Mr. Key said he well knew how painful it was to address gentlemen who had already made up their minds; but the magnitude of this important constitutional question compelled him to trespass for a few moments on the patience of the House. I shall, said he, confine myself to the constitutionality of the bill from the Senate, in hopes that if the House feel the impressions on the subject which I feel, they will reject it; or at least word it so, that the power given to the President shall be constitutional. I was in hopes, from the talents of the gentlemen who spoke the other day, that I should have heard some reply, some attempt made to defeat the constitutional objections which I offered to the resolution; if they did not meet them with fair argument, that they would at least have shown what part of the conclusions which I had drawn were incorrect. Gentlemen say the argument is not true. They must either allow my deductions, or show wherein I am incorrect in drawing them. I call upon the understanding of the House, and their attachment to the constitution, to follow me but for a few moments, and see whether we can vest the power contemplated by the bill.

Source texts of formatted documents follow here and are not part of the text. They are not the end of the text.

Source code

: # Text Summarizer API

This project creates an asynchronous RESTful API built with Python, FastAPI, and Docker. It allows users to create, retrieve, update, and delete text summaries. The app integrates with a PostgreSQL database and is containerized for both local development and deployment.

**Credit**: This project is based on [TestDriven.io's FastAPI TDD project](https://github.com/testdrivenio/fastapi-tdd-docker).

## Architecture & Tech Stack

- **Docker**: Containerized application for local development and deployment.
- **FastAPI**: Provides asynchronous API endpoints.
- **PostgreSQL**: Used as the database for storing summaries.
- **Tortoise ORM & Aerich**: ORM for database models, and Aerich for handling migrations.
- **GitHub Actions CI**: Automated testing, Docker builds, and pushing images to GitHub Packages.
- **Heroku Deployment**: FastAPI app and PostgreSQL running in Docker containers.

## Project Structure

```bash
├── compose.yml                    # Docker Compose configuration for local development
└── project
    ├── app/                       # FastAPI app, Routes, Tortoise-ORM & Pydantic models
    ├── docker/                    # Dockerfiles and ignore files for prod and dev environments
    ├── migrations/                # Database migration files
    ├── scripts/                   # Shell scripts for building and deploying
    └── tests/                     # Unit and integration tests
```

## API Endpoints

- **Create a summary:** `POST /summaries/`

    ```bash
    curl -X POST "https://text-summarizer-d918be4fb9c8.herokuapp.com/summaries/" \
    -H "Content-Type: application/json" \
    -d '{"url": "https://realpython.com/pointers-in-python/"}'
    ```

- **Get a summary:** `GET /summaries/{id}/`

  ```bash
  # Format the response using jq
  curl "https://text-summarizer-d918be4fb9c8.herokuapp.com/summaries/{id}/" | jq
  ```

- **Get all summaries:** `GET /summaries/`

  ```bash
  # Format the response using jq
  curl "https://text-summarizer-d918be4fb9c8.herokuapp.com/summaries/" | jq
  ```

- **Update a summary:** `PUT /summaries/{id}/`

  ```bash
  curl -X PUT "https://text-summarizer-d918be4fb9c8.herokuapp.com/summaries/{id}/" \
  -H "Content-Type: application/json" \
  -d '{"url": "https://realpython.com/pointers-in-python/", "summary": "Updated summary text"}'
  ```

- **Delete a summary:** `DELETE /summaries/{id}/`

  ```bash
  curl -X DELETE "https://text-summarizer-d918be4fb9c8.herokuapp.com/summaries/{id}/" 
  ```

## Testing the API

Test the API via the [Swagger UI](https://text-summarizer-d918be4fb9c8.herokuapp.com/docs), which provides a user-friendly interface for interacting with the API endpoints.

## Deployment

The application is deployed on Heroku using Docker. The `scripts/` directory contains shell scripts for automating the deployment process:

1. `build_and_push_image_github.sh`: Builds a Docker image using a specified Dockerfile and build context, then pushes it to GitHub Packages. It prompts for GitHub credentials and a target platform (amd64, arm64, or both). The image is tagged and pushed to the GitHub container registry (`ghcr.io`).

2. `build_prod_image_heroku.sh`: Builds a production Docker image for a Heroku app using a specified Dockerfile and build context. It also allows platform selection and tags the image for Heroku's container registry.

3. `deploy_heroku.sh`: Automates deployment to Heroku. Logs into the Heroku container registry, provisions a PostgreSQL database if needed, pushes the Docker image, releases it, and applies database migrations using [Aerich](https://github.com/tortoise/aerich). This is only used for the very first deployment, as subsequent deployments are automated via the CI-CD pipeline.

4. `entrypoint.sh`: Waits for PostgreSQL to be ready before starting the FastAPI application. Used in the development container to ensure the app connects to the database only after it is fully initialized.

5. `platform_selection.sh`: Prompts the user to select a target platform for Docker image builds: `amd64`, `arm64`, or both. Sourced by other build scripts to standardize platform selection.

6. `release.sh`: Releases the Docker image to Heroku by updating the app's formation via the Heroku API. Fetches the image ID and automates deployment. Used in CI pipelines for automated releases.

All the respective Representatives of the people of the States at large, and the sovereignty in a political capacity of each State, must concur to enact a law. An honorable gentleman from Tennessee (Mr. Campbell) admitted that the power to repeal must be coextensive with the power to make. If this be admitted, I will not fail to convince you that in the manner in which this law is worded we cannot constitutionally assent to it. What does it propose? To give the President of the United States power to repeal an existing law now in force—upon what? Upon the happening of certain contingencies in Europe? No; but if those contingencies when they happen in his judgment shall render it safe to repeal the law, a discretion is committed to him, upon the happening of those events, to suspend the law. It is that discretion to which I object. I do not say it would be improperly placed at all; but the power and discretion to judge of the safety of the United States, is a power legislative in its nature and effects, and as such, under the constitution, cannot be exercised by one branch of the Legislature. I pray gentlemen to note the distinction: that whenever the events happen, if the President exercise his judgment upon those events, and suspend the law, it is the exercise of a legislative power; the people, by the constitution of the country, never meant to confide to any one man the power of legislating for them.